*EXERCISE*
Each entry, as given, must be output unchanged.

[Collection entries]
=== Begin Enclosure ===

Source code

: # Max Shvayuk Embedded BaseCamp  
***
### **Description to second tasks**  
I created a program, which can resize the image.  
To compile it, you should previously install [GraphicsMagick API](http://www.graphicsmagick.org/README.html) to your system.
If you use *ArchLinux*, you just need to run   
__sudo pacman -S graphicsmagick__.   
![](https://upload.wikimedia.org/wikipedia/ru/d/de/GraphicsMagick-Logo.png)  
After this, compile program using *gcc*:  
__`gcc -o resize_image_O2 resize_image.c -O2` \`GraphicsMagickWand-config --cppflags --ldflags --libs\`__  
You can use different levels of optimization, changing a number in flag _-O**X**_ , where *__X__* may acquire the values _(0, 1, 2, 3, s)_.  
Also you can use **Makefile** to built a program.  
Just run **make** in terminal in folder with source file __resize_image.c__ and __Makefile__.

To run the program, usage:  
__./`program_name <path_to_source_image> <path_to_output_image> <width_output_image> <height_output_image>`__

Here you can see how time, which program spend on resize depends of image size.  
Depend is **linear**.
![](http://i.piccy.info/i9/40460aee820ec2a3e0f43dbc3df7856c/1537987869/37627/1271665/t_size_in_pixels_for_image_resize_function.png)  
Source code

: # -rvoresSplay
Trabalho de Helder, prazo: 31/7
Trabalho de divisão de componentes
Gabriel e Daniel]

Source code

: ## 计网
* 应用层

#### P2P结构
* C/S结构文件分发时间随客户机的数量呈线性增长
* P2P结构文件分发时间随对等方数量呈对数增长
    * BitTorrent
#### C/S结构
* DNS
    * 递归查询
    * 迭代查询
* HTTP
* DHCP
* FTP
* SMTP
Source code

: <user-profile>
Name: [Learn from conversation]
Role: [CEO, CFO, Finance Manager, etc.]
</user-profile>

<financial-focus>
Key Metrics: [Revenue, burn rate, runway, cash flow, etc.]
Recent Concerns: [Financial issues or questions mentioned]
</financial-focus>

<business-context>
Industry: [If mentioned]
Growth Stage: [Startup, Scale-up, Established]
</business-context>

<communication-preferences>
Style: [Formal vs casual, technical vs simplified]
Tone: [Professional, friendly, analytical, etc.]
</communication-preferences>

=== End Enclosure ===

*SOLUTION TO THIS PROBLEM*
Source code

: # Max Shvayuk Embedded BaseCamp  
***
### **Description to second tasks**  
I created a program, which can resize the image.  
To compile it, you should previously install [GraphicsMagick API](http://www.graphicsmagick.org/README.html) to your system.
If you use *ArchLinux*, you just need to run   
__sudo pacman -S graphicsmagick__.   
![](https://upload.wikimedia.org/wikipedia/ru/d/de/GraphicsMagick-Logo.png)  
After this, compile program using *gcc*:  
__`gcc -o resize_image_O2 resize_image.c -O2` \`GraphicsMagickWand-config --cppflags --ldflags --libs\`__  
You can use different levels of optimization, changing a number in flag _-O**X**_ , where *__X__* may acquire the values _(0, 1, 2, 3, s)_.  
Also you can use **Makefile** to built a program.  
Just run **make** in terminal in folder with source file __resize_image.c__ and __Makefile__.

To run the program, usage:  
__./`program_name <path_to_source_image> <path_to_output_image> <width_output_image> <height_output_image>`__

Here you can see how time, which program spend on resize depends of image size.  
Depend is **linear**.
![](http://i.piccy.info/i9/40460aee820ec2a3e0f43dbc3df7856c/1537987869/37627/1271665/t_size_in_pixels_for_image_resize_function.png)  
Source code

: # -rvoresSplay
Trabalho de Helder, prazo: 31/7
Trabalho de divisão de componentes
Gabriel e Daniel]

Source code

: ## 计网
* 应用层

#### P2P结构
* C/S结构文件分发时间随客户机的数量呈线性增长
* P2P结构文件分发时间随对等方数量呈对数增长
    * BitTorrent
#### C/S结构
* DNS
    * 递归查询
    * 迭代查询
* HTTP
* DHCP
* FTP
* SMTP
Source code

: <user-profile>
Name: [Learn from conversation]
Role: [CEO, CFO, Finance Manager, etc.]
</user-profile>

<financial-focus>
Key Metrics: [Revenue, burn rate, runway, cash flow, etc.]
Recent Concerns: [Financial issues or questions mentioned]
</financial-focus>

<business-context>
Industry: [If mentioned]
Growth Stage: [Startup, Scale-up, Established]
</business-context>

<communication-preferences>
Style: [Formal vs casual, technical vs simplified]
Tone: [Professional, friendly, analytical, etc.]
</communication-preferences>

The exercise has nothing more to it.